Ma la situazione resta intricata e confusa. Nei video si vedono sia colonne militari presidiare N’Djamena che forze armate in assetto da combattimento marciare sul palazzo presidenziale, tanto che TchadOne si chiede: “Deby è ancora presidente?”. Non c’è certezza che Dillo sia vivo. Non si sa chi comandi a N’Djamena. C’è la certezza di un tutti contro tutti da pre-guerra civile. Nella “nebbia di guerra” sembrano essere solo gli scontri l’unica certezza e anche l’attacco alle sedi dell’Agenzia nazionale per la sicurezza dello Stato, l’intelligence locale, non risulta confermato da fonti aperte.

Quel che è certo è il clima di tensione pesantissima in un Paese che dovrebbe conoscere, nei prossimi mesi, le prime elezioni dopo la morte di Idriss Deby, il leader della giunta militare deceduto nel 2021 mentre comandava le truppe in uno scontro a fuoco con un gruppo di ribelli legato al Front pour l’alternance et la concorde au Tchad (Fact), operativo nel Nord del Paese, a cui è succeduto il figlio Mahamat. Dillo, nipote di Deby, contestava la presa di potere da tempo.

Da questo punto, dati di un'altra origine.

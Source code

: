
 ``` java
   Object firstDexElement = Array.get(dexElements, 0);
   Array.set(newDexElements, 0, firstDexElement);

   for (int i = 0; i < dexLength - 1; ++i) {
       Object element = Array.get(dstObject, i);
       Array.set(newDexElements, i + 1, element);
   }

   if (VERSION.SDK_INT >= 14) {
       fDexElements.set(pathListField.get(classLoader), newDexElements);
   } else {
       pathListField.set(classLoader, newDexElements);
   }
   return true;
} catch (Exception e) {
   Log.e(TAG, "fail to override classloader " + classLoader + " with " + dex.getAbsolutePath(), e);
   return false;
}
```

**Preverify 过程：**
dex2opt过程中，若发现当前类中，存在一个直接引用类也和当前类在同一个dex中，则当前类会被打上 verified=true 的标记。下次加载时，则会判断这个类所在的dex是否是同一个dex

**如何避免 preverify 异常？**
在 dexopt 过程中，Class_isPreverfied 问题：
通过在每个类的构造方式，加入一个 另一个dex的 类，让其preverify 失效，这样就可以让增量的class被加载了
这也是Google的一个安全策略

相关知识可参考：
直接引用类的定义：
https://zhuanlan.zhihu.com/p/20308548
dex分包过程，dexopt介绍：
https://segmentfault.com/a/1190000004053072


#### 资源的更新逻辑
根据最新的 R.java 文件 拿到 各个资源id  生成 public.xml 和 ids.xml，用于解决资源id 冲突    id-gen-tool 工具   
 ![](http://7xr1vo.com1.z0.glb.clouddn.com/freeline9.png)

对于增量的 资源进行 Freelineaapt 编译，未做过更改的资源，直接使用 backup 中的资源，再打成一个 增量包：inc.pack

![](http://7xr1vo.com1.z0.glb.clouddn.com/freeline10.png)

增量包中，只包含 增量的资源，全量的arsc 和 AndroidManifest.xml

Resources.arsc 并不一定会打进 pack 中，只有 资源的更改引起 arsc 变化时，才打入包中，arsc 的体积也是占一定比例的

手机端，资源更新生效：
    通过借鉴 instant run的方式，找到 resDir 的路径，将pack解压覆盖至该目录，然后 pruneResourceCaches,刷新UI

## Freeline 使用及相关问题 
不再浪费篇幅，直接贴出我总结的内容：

Dillo aveva negli scorsi anni lasciato la lotta armata lanciata nel 2005 contro Deby padre, quando a trent’anni fondò la Piattaforma per il Cambiamento, l’Unità e la Democrazia formata da disertori dell’esercito di quello che era diventato il “gendarme d’Africa”. Il 28 febbraio 2021, le forze di sicurezza hanno fatto irruzione nella casa di Yaya Dillo a N’Djamena ,uccidendo cinque dei suoi parenti, tra cui sua madre e suo figlio, nel tentativo di arrestarlo. Ad ora lo scenario più concreto su quanto sta succedendo in Ciad è quello della caccia all’uomo contro i fedelissimi del Psf. Ma bisognerà capire nelle prossime ore le evoluzioni e gli sviluppi per comprendere in che direzione si sta recando un turbolento Paese africano, che sembrava relativamente stabile in confronto al resto del Sahel oggetto di golpe e guerre civili negli ultimi anni. E le immagini raccolte da TchadOne non sembrano far presagire nulla di buono.